TASK INSTRUCTIONS → Go through the lines below and copy any that hold the string "diffoscope".

[Items listed in a dataset]
· · ·

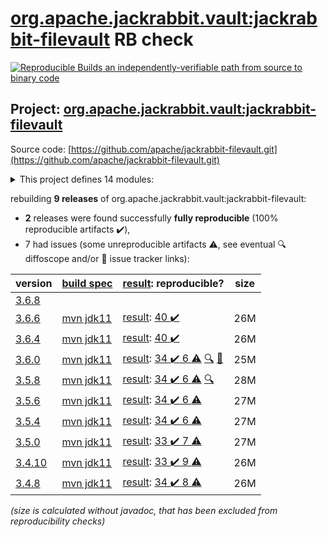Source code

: [org.apache.jackrabbit.vault:jackrabbit-filevault](https://search.maven.org/artifact/org.apache.jackrabbit.vault/jackrabbit-filevault/) RB check
=======

[![Reproducible Builds](https://reproducible-builds.org/images/logos/rb.svg) an independently-verifiable path from source to binary code](https://reproducible-builds.org/)

## Project: [org.apache.jackrabbit.vault:jackrabbit-filevault](https://search.maven.org/artifact/org.apache.jackrabbit.vault/jackrabbit-filevault/)

Source code: [https://github.com/apache/jackrabbit-filevault.git](https://github.com/apache/jackrabbit-filevault.git)

<details><summary>This project defines 14 modules:</summary>

* [org.apache.jackrabbit.vault:jackrabbit-filevault](https://search.maven.org/artifact/org.apache.jackrabbit.vault/jackrabbit-filevault/)
* [org.apache.jackrabbit.vault:org.apache.jackrabbit.vault](https://search.maven.org/artifact/org.apache.jackrabbit.vault/org.apache.jackrabbit.vault/)
* [org.apache.jackrabbit.vault:org.apache.jackrabbit.vault.rcp](https://search.maven.org/artifact/org.apache.jackrabbit.vault/org.apache.jackrabbit.vault.rcp/)
* [org.apache.jackrabbit.vault:org.apache.jackrabbit.vault.target-osgi-environment](https://search.maven.org/artifact/org.apache.jackrabbit.vault/org.apache.jackrabbit.vault.target-osgi-environment/)
* [org.apache.jackrabbit.vault:parent](https://search.maven.org/artifact/org.apache.jackrabbit.vault/parent/)
* [org.apache.jackrabbit.vault:vault-cli](https://search.maven.org/artifact/org.apache.jackrabbit.vault/vault-cli/)
* [org.apache.jackrabbit.vault:vault-davex](https://search.maven.org/artifact/org.apache.jackrabbit.vault/vault-davex/)
* [org.apache.jackrabbit.vault:vault-diff](https://search.maven.org/artifact/org.apache.jackrabbit.vault/vault-diff/)
* [org.apache.jackrabbit.vault:vault-doc](https://search.maven.org/artifact/org.apache.jackrabbit.vault/vault-doc/)
* [org.apache.jackrabbit.vault:vault-hook-example](https://search.maven.org/artifact/org.apache.jackrabbit.vault/vault-hook-example/)
* [org.apache.jackrabbit.vault:vault-hook-externalclass-test](https://search.maven.org/artifact/org.apache.jackrabbit.vault/vault-hook-externalclass-test/)
* [org.apache.jackrabbit.vault:vault-sync](https://search.maven.org/artifact/org.apache.jackrabbit.vault/vault-sync/)
* [org.apache.jackrabbit.vault:vault-validation](https://search.maven.org/artifact/org.apache.jackrabbit.vault/vault-validation/)
* [org.apache.jackrabbit.vault:vault-vlt](https://search.maven.org/artifact/org.apache.jackrabbit.vault/vault-vlt/)
</details>

rebuilding **9 releases** of org.apache.jackrabbit.vault:jackrabbit-filevault:
- **2** releases were found successfully **fully reproducible** (100% reproducible artifacts :heavy_check_mark:),
- 7 had issues (some unreproducible artifacts :warning:, see eventual :mag: diffoscope and/or :memo: issue tracker links):

| version | [build spec](/BUILDSPEC.md) | [result](https://reproducible-builds.org/docs/jvm/): reproducible? | size |
| -- | --------- | ------ | -- |
| [3.6.8](https://search.maven.org/artifact/org.apache.jackrabbit.vault/jackrabbit-filevault/3.6.8/pom) | | | |
| [3.6.6](https://search.maven.org/artifact/org.apache.jackrabbit.vault/jackrabbit-filevault/3.6.6/pom) | [mvn jdk11](jackrabbit-filevault-3.6.6.buildspec) | [result](jackrabbit-filevault-3.6.6.buildinfo): [40 :heavy_check_mark: ](jackrabbit-filevault-3.6.6.buildcompare) | 26M |
| [3.6.4](https://search.maven.org/artifact/org.apache.jackrabbit.vault/jackrabbit-filevault/3.6.4/pom) | [mvn jdk11](jackrabbit-filevault-3.6.4.buildspec) | [result](jackrabbit-filevault-3.6.4.buildinfo): [40 :heavy_check_mark: ](jackrabbit-filevault-3.6.4.buildcompare) | 26M |
| [3.6.0](https://search.maven.org/artifact/org.apache.jackrabbit.vault/jackrabbit-filevault/3.6.0/pom) | [mvn jdk11](jackrabbit-filevault-3.6.0.buildspec) | [result](jackrabbit-filevault-3.6.0.buildinfo): [34 :heavy_check_mark:  6 :warning:](jackrabbit-filevault-3.6.0.buildcompare) [:mag:](jackrabbit-filevault-3.6.0.diffoscope) [:memo:](https://github.com/apache/jackrabbit-filevault/pull/214) | 25M |
| [3.5.8](https://search.maven.org/artifact/org.apache.jackrabbit.vault/jackrabbit-filevault/3.5.8/pom) | [mvn jdk11](jackrabbit-filevault-3.5.8.buildspec) | [result](jackrabbit-filevault-3.5.8.buildinfo): [34 :heavy_check_mark:  6 :warning:](jackrabbit-filevault-3.5.8.buildcompare) [:mag:](jackrabbit-filevault-3.5.8.diffoscope) | 28M |
| [3.5.6](https://search.maven.org/artifact/org.apache.jackrabbit.vault/jackrabbit-filevault/3.5.6/pom) | [mvn jdk11](jackrabbit-filevault-3.5.6.buildspec) | [result](jackrabbit-filevault-3.5.6.buildinfo): [34 :heavy_check_mark:  6 :warning:](jackrabbit-filevault-3.5.6.buildcompare) | 27M |
| [3.5.4](https://search.maven.org/artifact/org.apache.jackrabbit.vault/jackrabbit-filevault/3.5.4/pom) | [mvn jdk11](jackrabbit-filevault-3.5.4.buildspec) | [result](jackrabbit-filevault-3.5.4.buildinfo): [34 :heavy_check_mark:  6 :warning:](jackrabbit-filevault-3.5.4.buildcompare) | 27M |
| [3.5.0](https://search.maven.org/artifact/org.apache.jackrabbit.vault/jackrabbit-filevault/3.5.0/pom) | [mvn jdk11](jackrabbit-filevault-3.5.0.buildspec) | [result](jackrabbit-filevault-3.5.0.buildinfo): [33 :heavy_check_mark:  7 :warning:](jackrabbit-filevault-3.5.0.buildcompare) | 27M |
| [3.4.10](https://search.maven.org/artifact/org.apache.jackrabbit.vault/jackrabbit-filevault/3.4.10/pom) | [mvn jdk11](jackrabbit-filevault-3.4.10.buildspec) | [result](jackrabbit-filevault-3.4.10.buildinfo): [33 :heavy_check_mark:  9 :warning:](jackrabbit-filevault-3.4.10.buildcompare) | 26M |
| [3.4.8](https://search.maven.org/artifact/org.apache.jackrabbit.vault/jackrabbit-filevault/3.4.8/pom) | [mvn jdk11](jackrabbit-filevault-3.4.8.buildspec) | [result](jackrabbit-filevault-3.4.8.buildinfo): [34 :heavy_check_mark:  8 :warning:](jackrabbit-filevault-3.4.8.buildcompare) | 26M |

<i>(size is calculated without javadoc, that has been excluded from reproducibility checks)</i>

· · ·

RESULT OF THE EXERCISE →
- 7 had issues (some unreproducible artifacts :warning:, see eventual :mag: diffoscope and/or :memo: issue tracker links):
| [3.6.0](https://search.maven.org/artifact/org.apache.jackrabbit.vault/jackrabbit-filevault/3.6.0/pom) | [mvn jdk11](jackrabbit-filevault-3.6.0.buildspec) | [result](jackrabbit-filevault-3.6.0.buildinfo): [34 :heavy_check_mark:  6 :warning:](jackrabbit-filevault-3.6.0.buildcompare) [:mag:](jackrabbit-filevault-3.6.0.diffoscope) [:memo:](https://github.com/apache/jackrabbit-filevault/pull/214) | 25M |
| [3.5.8](https://search.maven.org/artifact/org.apache.jackrabbit.vault/jackrabbit-filevault/3.5.8/pom) | [mvn jdk11](jackrabbit-filevault-3.5.8.buildspec) | [result](jackrabbit-filevault-3.5.8.buildinfo): [34 :heavy_check_mark:  6 :warning:](jackrabbit-filevault-3.5.8.buildcompare) [:mag:](jackrabbit-filevault-3.5.8.diffoscope) | 28M |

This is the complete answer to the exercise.